Hey, neat, someone generalized my apology card idea. Mine are cooler, though, since they’re nicely printed on cardstock and I rubber-stamp the date on with one of those librarian date stamps.
And of course because I can use them for other things.
(How come people do this kind of thing without letting you know? I found out from my referer log.)
One of the things I’ve been hacking on with a high level of intermittence is my dashboard idea. The basic notion is automatic search of your personal information space as you go about your regular daily activities: reading and writing email, browsing the web, talking to people on IM (at least, these are my regular daily activities).
The dashboard in action.
I wrote some text about this project, but it was too long and boring for my blog, so I put it here.
The thing Miguel and I have been hacking on today is a free and open Friendster replacement. Partly because they are soon going to start charging people, and partly because we can do better.
The idea we have that they don’t have is: building an open, distributed system that allows public identity publication, so that you can syndicate yourself with XML the same way you syndicate your blog with RSS.
Right now we’re just dicking around in an amateurish way, mainly trying to figure out what ’select’ means in SQL, but soon the world will feel our power.

Syndicated identity visualization in your face.
Naturally, you want centralized servers to do things like anonymous messaging, notification, etc.
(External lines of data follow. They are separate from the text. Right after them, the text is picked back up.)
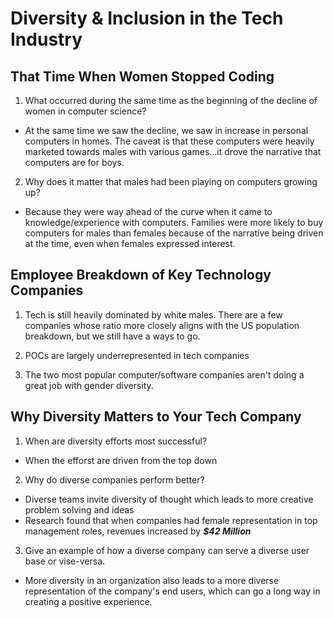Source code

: # Diversity & Inclusion in the Tech Industry

## That Time When Women Stopped Coding

1. What occurred during the same time as the beginning of the decline of women in computer science?

 - At the same time we saw the decline, we saw in increase in personal computers in homes. The caveat is that these computers were heavily marketed towards males with various games...it drove the narrative that computers are for boys.

2. Why does it matter that males had been playing on computers growing up?

- Because they were way ahead of the curve when it came to knowledge/experience with computers. Families were more likely to buy computers for males than females because of the narrative being driven at the time, even when females expressed interest.

## Employee Breakdown of Key Technology Companies

1. Tech is still heavily dominated by white males. There are a few companies whose ratio more closely aligns with the US population breakdown, but we still have a ways to go.

2. POCs are largely underrepresented in tech companies

3. The two most popular computer/software companies aren't doing a great job with gender diversity.

## Why Diversity Matters to Your Tech Company


1. When are diversity efforts most successful?

- When the efforst are driven from the top down

2. Why do diverse companies perform better?

- Diverse teams invite diversity of thought which leads to more creative problem solving and ideas
- Research found that when companies had female representation in top management roles, revenues increased by ***$42 Million***

3. Give an example of how a diverse company can serve a diverse user base or vise-versa.
- More diversity in an organization also leads to a more diverse representation of the company's end users, which can go a long way in creating a positive experience.





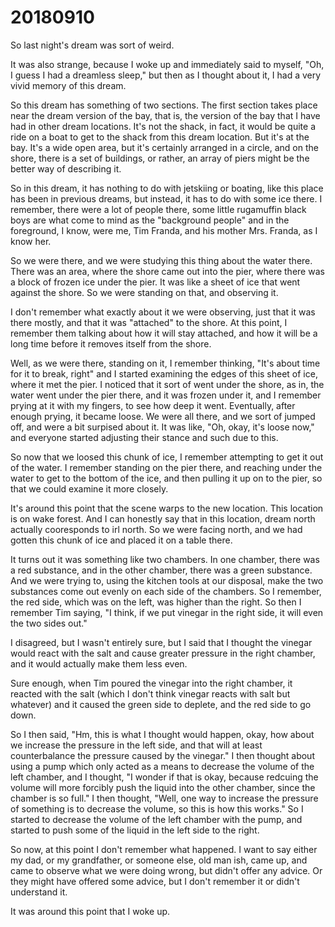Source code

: # 20180910
So last night's dream was sort of weird.

It was also strange, because I woke up and immediately said to myself, "Oh, I
guess I had a dreamless sleep," but then as I thought about it, I had a very
vivid memory of this dream.

So this dream has something of two sections. The first section takes place near
the dream version of the bay, that is, the version of the bay that I have had
in other dream locations. It's not the shack, in fact, it would be quite a ride
on a boat to get to the shack from this dream location. But it's at the bay.
It's a wide open area, but it's certainly arranged in a circle, and on the
shore, there is a set of buildings, or rather, an array of piers might be the
better way of describing it.

So in this dream, it has nothing to do with jetskiing or boating, like this
place has been in previous dreams, but instead, it has to do with some ice
there. I remember, there were a lot of people there, some little rugamuffin
black boys are what come to mind as the "background people" and in the
foreground, I know, were me, Tim Franda, and his mother Mrs. Franda, as I know
her.

So we were there, and we were studying this thing about the water there. There
was an area, where the shore came out into the pier, where there was a block of
frozen ice under the pier. It was like a sheet of ice that went against the
shore. So we were standing on that, and observing it.

I don't remember what exactly about it we were observing, just that it was
there mostly, and that it was "attached" to the shore. At this point, I
remember them talking about how it will stay attached, and how it will be a
long time before it removes itself from the shore.

Well, as we were there, standing on it, I remember thinking, "It's about time
for it to break, right" and I started examining the edges of this sheet of ice,
where it met the pier. I noticed that it sort of went under the shore, as in,
the water went under the pier there, and it was frozen under it, and I remember
prying at it with my fingers, to see how deep it went. Eventually, after enough
prying, it became loose. We were all there, and we sort of jumped off, and were
a bit surpised about it. It was like, "Oh, okay, it's loose now," and everyone
started adjusting their stance and such due to this.

So now that we loosed this chunk of ice, I remember attempting to get it out of
the water. I remember standing on the pier there, and reaching under the water
to get to the bottom of the ice, and then pulling it up on to the pier, so that
we could examine it more closely.

It's around this point that the scene warps to the new location. This location
is on wake forest. And I can honestly say that in this location, dream north
actually cooresponds to irl north. So we were facing north, and we had gotten
this chunk of ice and placed it on a table there.

It turns out it was something like two chambers. In one chamber, there was a
red substance, and in the other chamber, there was a green substance. And we
were trying to, using the kitchen tools at our disposal, make the two
substances come out evenly on each side of the chambers. So I remember, the red
side, which was on the left, was higher than the right. So then I remember Tim
saying, "I think, if we put vinegar in the right side, it will even the two
sides out."

I disagreed, but I wasn't entirely sure, but I said that I thought the vinegar
would react with the salt and cause greater pressure in the right chamber, and
it would actually make them less even.

Sure enough, when Tim poured the vinegar into the right chamber, it reacted
with the salt (which I don't think vinegar reacts with salt but whatever) and
it caused the green side to deplete, and the red side to go down.

So I then said, "Hm, this is what I thought would happen, okay, how about we
increase the pressure in the left side, and that will at least counterbalance
the pressure caused by the vinegar." I then thought about using a pump which
only acted as a means to decrease the volume of the left chamber, and I
thought, "I wonder if that is okay, because redcuing the volume will more
forcibly push the liquid into the other chamber, since the chamber is so full."
I then thought, "Well, one way to increase the pressure of something is to
decrease the volume, so this is how this works." So I started to decrease the
volume of the left chamber with the pump, and started to push some of the
liquid in the left side to the right.

So now, at this point I don't remember what happened. I want to say either my
dad, or my grandfather, or someone else, old man ish, came up, and came to
observe what we were doing wrong, but didn't offer any advice. Or they might
have offered some advice, but I don't remember it or didn't understand it.

It was around this point that I woke up.
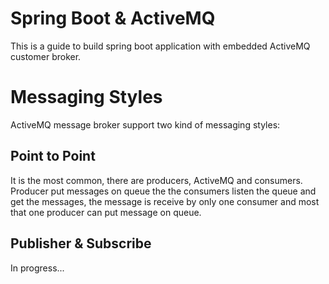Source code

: # Spring Boot & ActiveMQ

This is a guide to build spring boot application with embedded ActiveMQ customer broker.

# Messaging Styles

ActiveMQ message broker support two kind of messaging styles:

## Point to Point

It is the most common, there are producers, ActiveMQ and consumers. Producer put messages on queue
the the consumers listen the queue and get the messages, the message is receive by only one consumer
and most that one producer can put message on queue.

## Publisher & Subscribe 

In progress...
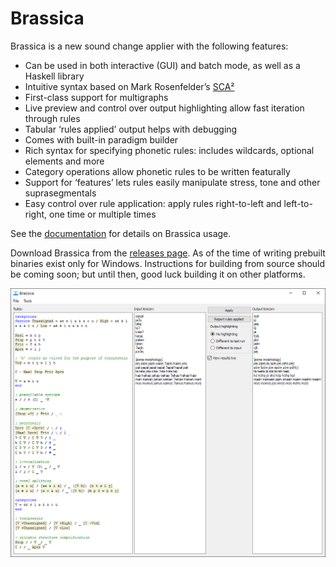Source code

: # Brassica

Brassica is a new sound change applier with the following features:

- Can be used in both interactive (GUI) and batch mode, as well as a Haskell library
- Intuitive syntax based on Mark Rosenfelder’s [SCA²](https://www.zompist.com/sca2.html)
- First-class support for multigraphs
- Live preview and control over output highlighting allow fast iteration through rules
- Tabular ‘rules applied’ output helps with debugging
- Comes with built-in paradigm builder
- Rich syntax for specifying phonetic rules: includes wildcards, optional elements and more
- Category operations allow phonetic rules to be written featurally
- Support for ‘features’ lets rules easily manipulate stress, tone and other suprasegmentals
- Easy control over rule application: apply rules right-to-left and left-to-right, one time or multiple times

See the [documentation](./Documentation.md) for details on Brassica usage.

Download Brassica from the [releases page](https://github.com/bradrn/brassica/releases/latest).
As of the time of writing prebuilt binaries exist only for Windows.
Instructions for building from source should be coming soon;
  but until then, good luck building it on other platforms.

![Image of Brassica with some example sound changes](./gui-interface-example.png)
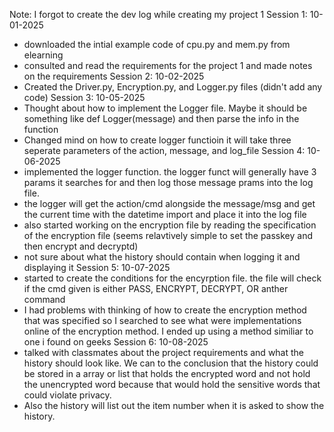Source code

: Note: I forgot to create the dev log while creating my project 1
Session 1: 10-01-2025
- downloaded the intial example code of cpu.py and mem.py from elearning 
- consulted and read the requirements for the project 1 and made notes on the requirements
Session 2: 10-02-2025
- Created the Driver.py, Encryption.py, and Logger.py files (didn't add any code)
Session 3: 10-05-2025
- Thought about how to implement the Logger file. Maybe it should be something like def Logger(message) and then parse the info in the function
- Changed mind on how to create logger functioin it will take three seperate parameters of the action, message, and log_file
Session 4: 10-06-2025
- implemented the logger function. the logger funct will generally have 3 params it searches for and then log those message prams into the log file.
- the logger will get the action/cmd alongside the message/msg and get the current time with the datetime import and place it into the log file
- also started working on the encryption file by reading the specification of the encryption file (seems relavtively simple to set the passkey and then encrypt and decryptd)
- not sure about what the history should contain when logging it and displaying it
Session 5: 10-07-2025
- started to create the conditions for the encyrption file. the file will check if the cmd given is either PASS, ENCRYPT, DECRYPT, OR anther command
- I had problems with thinking of how to create the encryption method that was specified so I searched to see what were implementations online of the encryption method. I ended up using a method similiar to one i found on geeks
Session 6: 10-08-2025
- talked with classmates about the project requirements and what the history should look like. We can to the conclusion that the history could be stored in a array or list that holds the encrypted word and not hold the unencrypted word because that would hold the sensitive words that could violate privacy.
- Also the history will list out the item number when it is asked to show the history.



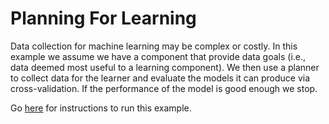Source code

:# Planning For Learning

Data collection for machine learning may be complex or costly.  In this example
we assume we have a component that provide data goals (i.e., data deemed most
useful to a learning component). We then use a planner to collect data for the
learner and evaluate the models it can produce via cross-validation.  If the
performance of the model is good enough we stop.

Go
[here](https://github.com/uwe-koeckemann/AIDDL/tree/master/example/learning-agent)
for instructions to run this example.
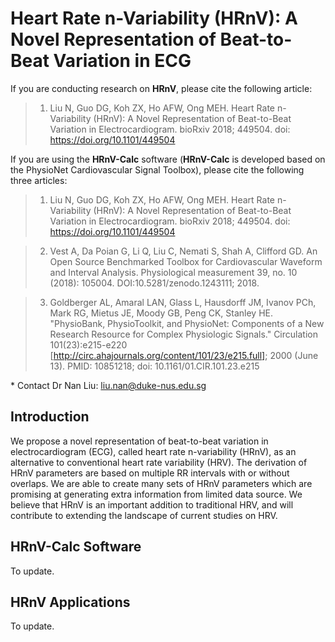 # Heart Rate n-Variability (HRnV): A Novel Representation of Beat-to-Beat Variation in ECG

If you are conducting research on **HRnV**, please cite the following article:
> 1) Liu N, Guo DG, Koh ZX, Ho AFW, Ong MEH. Heart Rate n-Variability (HRnV): A Novel Representation of Beat-to-Beat Variation in Electrocardiogram. bioRxiv 2018; 449504. doi: https://doi.org/10.1101/449504

If you are using the **HRnV-Calc** software (**HRnV-Calc** is developed based on the PhysioNet Cardiovascular Signal Toolbox), please cite the following three articles:
> 1) Liu N, Guo DG, Koh ZX, Ho AFW, Ong MEH. Heart Rate n-Variability (HRnV): A Novel Representation of Beat-to-Beat Variation in Electrocardiogram. bioRxiv 2018; 449504. doi: https://doi.org/10.1101/449504

> 2) Vest A, Da Poian G, Li Q, Liu C, Nemati S, Shah A, Clifford GD. An Open Source Benchmarked Toolbox for Cardiovascular Waveform and Interval Analysis. Physiological measurement 39, no. 10 (2018): 105004. DOI:10.5281/zenodo.1243111; 2018. 

> 3) Goldberger AL, Amaral LAN, Glass L, Hausdorff JM, Ivanov PCh, Mark RG, Mietus JE, Moody GB, Peng CK, Stanley HE. "PhysioBank, PhysioToolkit, and PhysioNet: Components of a New Research Resource for Complex Physiologic Signals." Circulation 101(23):e215-e220 [http://circ.ahajournals.org/content/101/23/e215.full]; 2000 (June 13). PMID: 10851218; doi: 10.1161/01.CIR.101.23.e215

\* Contact Dr Nan Liu: liu.nan@duke-nus.edu.sg

## Introduction
We propose a novel representation of beat-to-beat variation in electrocardiogram (ECG), called heart rate n-variability (HRnV), as an alternative to conventional heart rate variability (HRV). The derivation of HRnV parameters are based on multiple RR intervals with or without overlaps. We are able to create many sets of HRnV parameters which are promising at generating extra information from limited data source. We believe that HRnV is an important addition to traditional HRV, and will contribute to extending the landscape of current studies on HRV.

## HRnV-Calc Software
To update.

## HRnV Applications
To update.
So our standard consists of an XML schema and a server interface for all the interesting interactive services.
Unfortunately, we still need a nice web UI, and those are so boring to write. Miguel started on something using ASP.NET. Of course, we will build this into livejournal too. (Yes, I know about lj_connect; don’t confuse a butterfly for an owl).
In other news, I really have to stop reading news web sites late at night. They make me so angry these days that I can’t sleep, so I’ve been kept up till 8am by political rage a little too frequently.